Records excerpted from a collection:
----------

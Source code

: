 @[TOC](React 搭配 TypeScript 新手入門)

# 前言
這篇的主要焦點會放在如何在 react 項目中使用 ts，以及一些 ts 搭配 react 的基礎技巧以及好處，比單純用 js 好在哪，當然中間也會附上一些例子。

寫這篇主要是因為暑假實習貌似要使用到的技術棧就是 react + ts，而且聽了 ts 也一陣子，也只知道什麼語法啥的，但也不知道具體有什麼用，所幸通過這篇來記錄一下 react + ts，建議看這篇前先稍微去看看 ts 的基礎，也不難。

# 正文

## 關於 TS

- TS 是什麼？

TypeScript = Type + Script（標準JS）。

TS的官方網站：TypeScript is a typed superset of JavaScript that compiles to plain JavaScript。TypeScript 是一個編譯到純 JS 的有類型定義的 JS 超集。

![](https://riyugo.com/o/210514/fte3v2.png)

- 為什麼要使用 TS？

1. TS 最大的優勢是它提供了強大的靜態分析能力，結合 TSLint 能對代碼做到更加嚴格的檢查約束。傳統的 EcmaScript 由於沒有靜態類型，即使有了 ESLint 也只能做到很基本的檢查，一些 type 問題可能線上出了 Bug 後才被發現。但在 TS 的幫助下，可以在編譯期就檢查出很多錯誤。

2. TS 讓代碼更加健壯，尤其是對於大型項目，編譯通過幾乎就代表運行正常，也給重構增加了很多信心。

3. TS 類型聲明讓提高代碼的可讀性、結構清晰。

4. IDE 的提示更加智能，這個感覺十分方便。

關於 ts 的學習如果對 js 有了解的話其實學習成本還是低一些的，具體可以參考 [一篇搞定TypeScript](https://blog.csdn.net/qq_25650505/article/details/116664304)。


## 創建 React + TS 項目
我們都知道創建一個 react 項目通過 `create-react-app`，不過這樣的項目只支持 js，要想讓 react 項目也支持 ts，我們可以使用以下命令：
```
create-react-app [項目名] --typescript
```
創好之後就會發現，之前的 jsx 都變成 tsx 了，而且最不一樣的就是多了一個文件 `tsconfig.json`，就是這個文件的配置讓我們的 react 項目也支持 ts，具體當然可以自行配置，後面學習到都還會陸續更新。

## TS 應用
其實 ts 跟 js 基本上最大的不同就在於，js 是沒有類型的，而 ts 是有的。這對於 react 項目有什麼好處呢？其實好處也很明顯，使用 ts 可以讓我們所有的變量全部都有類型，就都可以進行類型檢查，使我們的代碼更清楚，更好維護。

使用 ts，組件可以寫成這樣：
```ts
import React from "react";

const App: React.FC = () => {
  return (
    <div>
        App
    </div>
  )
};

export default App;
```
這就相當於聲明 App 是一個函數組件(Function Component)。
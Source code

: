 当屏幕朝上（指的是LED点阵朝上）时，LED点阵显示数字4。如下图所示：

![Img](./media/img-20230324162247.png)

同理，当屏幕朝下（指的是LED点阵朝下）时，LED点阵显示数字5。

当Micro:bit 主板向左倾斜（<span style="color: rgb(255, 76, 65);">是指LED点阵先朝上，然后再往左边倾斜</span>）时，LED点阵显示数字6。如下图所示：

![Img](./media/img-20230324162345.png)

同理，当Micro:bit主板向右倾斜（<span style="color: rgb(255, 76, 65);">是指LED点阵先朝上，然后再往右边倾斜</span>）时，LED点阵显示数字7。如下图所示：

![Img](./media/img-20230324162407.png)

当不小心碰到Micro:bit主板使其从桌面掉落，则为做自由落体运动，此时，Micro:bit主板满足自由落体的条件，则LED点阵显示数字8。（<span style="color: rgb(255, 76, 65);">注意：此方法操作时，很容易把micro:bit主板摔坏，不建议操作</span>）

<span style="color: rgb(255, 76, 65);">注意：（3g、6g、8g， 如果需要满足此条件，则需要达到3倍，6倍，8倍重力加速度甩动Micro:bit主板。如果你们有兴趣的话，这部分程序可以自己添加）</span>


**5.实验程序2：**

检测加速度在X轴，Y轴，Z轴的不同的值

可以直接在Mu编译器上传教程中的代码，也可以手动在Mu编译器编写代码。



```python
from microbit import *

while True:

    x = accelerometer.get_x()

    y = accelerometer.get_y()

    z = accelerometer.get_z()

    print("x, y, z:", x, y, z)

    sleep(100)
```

----------

**WORK REQUIRED**
What you give back should be only the lines of the records above, starting at the line with "創好之後就會發現，之前的 jsx 都變成" and ending at the line with "這就相當於聲明 App 是一個函數組件(Function Component)。", restated word for word.

**TASK RESULT**
創好之後就會發現，之前的 jsx 都變成 tsx 了，而且最不一樣的就是多了一個文件 `tsconfig.json`，就是這個文件的配置讓我們的 react 項目也支持 ts，具體當然可以自行配置，後面學習到都還會陸續更新。

## TS 應用
其實 ts 跟 js 基本上最大的不同就在於，js 是沒有類型的，而 ts 是有的。這對於 react 項目有什麼好處呢？其實好處也很明顯，使用 ts 可以讓我們所有的變量全部都有類型，就都可以進行類型檢查，使我們的代碼更清楚，更好維護。

使用 ts，組件可以寫成這樣：
```ts
import React from "react";

const App: React.FC = () => {
  return (
    <div>
        App
    </div>
  )
};

export default App;
```
這就相當於聲明 App 是一個函數組件(Function Component)。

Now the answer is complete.